■ Saved entries
□ □ □ □
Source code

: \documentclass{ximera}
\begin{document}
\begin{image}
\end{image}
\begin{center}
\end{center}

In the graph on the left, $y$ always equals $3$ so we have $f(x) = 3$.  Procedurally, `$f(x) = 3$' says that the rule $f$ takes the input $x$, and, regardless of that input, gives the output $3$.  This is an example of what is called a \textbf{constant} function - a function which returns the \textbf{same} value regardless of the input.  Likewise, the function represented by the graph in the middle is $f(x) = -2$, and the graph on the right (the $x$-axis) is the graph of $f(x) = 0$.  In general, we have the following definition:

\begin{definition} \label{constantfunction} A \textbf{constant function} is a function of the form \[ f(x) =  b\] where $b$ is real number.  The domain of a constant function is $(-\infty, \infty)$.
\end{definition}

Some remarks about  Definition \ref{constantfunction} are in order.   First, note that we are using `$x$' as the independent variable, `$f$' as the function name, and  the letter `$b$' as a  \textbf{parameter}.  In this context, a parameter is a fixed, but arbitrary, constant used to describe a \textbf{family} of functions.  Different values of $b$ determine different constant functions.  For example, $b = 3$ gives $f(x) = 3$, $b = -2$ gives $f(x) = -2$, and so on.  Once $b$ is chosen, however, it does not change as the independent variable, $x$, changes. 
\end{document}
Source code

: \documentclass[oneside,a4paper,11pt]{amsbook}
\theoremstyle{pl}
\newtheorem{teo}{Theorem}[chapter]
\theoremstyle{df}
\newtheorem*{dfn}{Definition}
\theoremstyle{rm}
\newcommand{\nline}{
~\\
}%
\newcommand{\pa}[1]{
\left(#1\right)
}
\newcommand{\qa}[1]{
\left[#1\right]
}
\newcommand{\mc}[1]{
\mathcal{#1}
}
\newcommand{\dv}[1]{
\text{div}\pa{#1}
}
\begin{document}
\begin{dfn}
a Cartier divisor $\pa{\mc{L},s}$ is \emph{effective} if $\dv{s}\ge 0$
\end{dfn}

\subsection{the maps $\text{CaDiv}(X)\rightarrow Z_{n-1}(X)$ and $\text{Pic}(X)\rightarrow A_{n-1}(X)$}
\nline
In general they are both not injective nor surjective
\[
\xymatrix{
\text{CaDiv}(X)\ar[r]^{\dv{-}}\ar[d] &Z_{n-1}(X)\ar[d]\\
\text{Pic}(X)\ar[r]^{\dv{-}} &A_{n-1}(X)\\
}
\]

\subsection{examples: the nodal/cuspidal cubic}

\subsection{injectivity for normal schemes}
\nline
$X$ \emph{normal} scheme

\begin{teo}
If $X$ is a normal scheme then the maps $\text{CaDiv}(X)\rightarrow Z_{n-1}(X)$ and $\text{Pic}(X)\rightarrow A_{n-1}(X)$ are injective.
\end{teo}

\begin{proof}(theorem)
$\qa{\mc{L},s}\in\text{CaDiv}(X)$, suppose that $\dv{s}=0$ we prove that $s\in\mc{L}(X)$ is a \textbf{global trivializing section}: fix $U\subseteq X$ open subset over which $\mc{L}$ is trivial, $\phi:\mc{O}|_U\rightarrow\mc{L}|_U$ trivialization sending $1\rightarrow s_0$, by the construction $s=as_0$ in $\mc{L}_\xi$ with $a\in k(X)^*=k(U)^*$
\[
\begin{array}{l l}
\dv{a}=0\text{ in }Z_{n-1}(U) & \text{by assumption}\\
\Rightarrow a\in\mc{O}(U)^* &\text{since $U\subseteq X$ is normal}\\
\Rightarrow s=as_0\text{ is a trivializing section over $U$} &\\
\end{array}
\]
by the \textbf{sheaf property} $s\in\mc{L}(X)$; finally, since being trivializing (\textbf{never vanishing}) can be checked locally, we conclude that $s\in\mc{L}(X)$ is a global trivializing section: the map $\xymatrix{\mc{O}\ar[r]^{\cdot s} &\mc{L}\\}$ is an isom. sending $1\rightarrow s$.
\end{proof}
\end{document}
□ □ □ □
■ Work item
Go through the lines above. Select every one that has the string "newcommand".

■ Reply to the exercise
\newcommand{\nline}{
\newcommand{\pa}[1]{
\newcommand{\qa}[1]{
\newcommand{\mc}[1]{
\newcommand{\dv}[1]{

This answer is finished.